IP boundaries

IP boundaries limit select DNS responses to clients within certain IP blocks. Clients outside those boundaries may be given a fallback response or no response at all.

IP boundary determinations should be considered imprecise as they’re sometimes missing and an interim resolver’s IP is substituted. As such, they are always best effort.
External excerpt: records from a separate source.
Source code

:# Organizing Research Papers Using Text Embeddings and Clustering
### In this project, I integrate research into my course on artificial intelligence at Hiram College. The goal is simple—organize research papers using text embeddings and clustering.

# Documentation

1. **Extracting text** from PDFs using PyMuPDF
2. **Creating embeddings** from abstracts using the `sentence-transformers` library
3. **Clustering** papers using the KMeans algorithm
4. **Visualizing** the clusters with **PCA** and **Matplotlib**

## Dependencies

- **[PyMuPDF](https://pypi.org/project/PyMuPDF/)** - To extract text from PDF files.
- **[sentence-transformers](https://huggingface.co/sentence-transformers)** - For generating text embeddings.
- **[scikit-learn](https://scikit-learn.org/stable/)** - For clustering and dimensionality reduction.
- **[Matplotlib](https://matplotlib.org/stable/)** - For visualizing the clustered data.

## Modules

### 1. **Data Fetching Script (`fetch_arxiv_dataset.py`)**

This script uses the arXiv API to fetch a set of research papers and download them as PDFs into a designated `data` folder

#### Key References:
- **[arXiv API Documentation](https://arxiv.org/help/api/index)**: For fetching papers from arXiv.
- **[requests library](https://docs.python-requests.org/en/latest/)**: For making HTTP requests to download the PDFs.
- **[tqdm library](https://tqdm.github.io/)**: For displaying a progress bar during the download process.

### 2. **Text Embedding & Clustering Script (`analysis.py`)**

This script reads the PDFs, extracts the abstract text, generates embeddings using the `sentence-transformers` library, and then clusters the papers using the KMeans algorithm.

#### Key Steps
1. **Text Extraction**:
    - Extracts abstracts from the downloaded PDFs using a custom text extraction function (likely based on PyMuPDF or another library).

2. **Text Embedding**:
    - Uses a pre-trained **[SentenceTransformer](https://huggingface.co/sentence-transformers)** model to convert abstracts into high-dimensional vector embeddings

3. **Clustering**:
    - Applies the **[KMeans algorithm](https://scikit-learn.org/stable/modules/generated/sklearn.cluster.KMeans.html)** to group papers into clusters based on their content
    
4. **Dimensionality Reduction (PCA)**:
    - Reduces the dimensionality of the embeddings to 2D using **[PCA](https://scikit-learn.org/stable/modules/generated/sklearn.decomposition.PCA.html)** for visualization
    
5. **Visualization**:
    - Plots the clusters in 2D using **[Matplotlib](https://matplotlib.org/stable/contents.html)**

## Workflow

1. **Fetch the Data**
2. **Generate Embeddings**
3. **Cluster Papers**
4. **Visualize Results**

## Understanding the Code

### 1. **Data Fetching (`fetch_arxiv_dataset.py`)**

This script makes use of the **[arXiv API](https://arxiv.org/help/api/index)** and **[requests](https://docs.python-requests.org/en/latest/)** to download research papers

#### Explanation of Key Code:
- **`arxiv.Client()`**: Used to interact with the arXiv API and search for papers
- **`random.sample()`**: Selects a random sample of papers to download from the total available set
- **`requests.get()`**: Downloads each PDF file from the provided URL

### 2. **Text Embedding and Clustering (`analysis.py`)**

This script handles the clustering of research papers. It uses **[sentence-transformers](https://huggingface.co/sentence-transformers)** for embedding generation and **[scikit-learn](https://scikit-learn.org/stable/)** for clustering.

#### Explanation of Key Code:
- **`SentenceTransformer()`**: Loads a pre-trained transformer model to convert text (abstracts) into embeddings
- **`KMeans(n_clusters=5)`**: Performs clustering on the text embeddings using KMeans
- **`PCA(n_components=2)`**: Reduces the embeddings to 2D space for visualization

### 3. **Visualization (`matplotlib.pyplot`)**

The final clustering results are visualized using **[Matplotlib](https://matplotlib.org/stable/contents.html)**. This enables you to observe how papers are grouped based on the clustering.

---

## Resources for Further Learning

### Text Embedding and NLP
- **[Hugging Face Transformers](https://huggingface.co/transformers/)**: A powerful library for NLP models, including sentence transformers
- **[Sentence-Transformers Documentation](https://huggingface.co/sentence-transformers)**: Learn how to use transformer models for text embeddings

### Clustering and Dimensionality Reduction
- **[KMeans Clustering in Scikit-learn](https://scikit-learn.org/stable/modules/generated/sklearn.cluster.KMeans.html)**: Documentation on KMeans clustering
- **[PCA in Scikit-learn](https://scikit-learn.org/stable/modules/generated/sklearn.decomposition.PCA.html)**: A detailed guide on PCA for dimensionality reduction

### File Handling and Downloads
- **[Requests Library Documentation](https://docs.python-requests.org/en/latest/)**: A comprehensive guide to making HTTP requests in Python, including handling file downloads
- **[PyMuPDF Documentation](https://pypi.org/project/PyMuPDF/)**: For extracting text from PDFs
Nonetheless, boundaries can be quite useful for guiding a majority of users to the preferred destination.

Start by configuring one or more boundary routing definitions at Routing -> Boundaries -> Add IP Addresses.

Name: a name for this boundary
IPs: one or more IP addresses or CIDR blocks (space separated)

; Configured boundary:
Name: AWS us-west
IPs : 198.51.100.0/24 2001:db8:0:f::/64

Next, assign your boundaries to host records.

; Configured host:
www.your-domain.com  A  192.0.2.1     Boundary=AWS us-west
www.your-domain.com  A  198.51.100.1  Boundary=(not set)
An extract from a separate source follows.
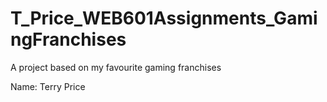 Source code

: # T_Price_WEB601Assignments_GamingFranchises
 A project based on my favourite gaming franchises

Name: Terry Price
With the above configuration, clients in AWS us-west will be routed to 192.0.2.1. Everyone else will be routed to 198.51.100.1, which is the fallback record.
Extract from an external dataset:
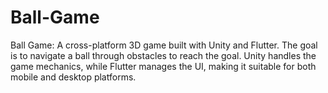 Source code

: # Ball-Game
Ball Game: A cross-platform 3D game built with Unity and Flutter. The goal is to navigate a ball through obstacles to reach the goal. Unity handles the game mechanics, while Flutter manages the UI, making it suitable for both mobile and desktop platforms.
When a fallback isn’t needed

Under most circumstances, a fallback record is required. If your configuration doesn’t benefit from a fallback record, you can use a dummy record of 0.0.0.0 (A) or ::0 (AAAA).

www.your-domain.com  A  192.0.2.1  Boundary=AWS us-west
www.your-domain.com  A  0.0.0.0    Boundary=(not set)

Only rarely can fallback records be skipped without negative consequences. Usually both the IP boundary IPs /and/ the A or AAAA records will be non-routable or private IPs (eg: 10.x.y.z). See notes at the bottom and reach out to us with questions or to double-check your situation.


Overlapping IPs

Overlapping IP blocks within a single IP boundary will be merged. For example, 192.0.2.0/24 and 192.0.2.0/25 will be treated as just 192.0.2.0/24.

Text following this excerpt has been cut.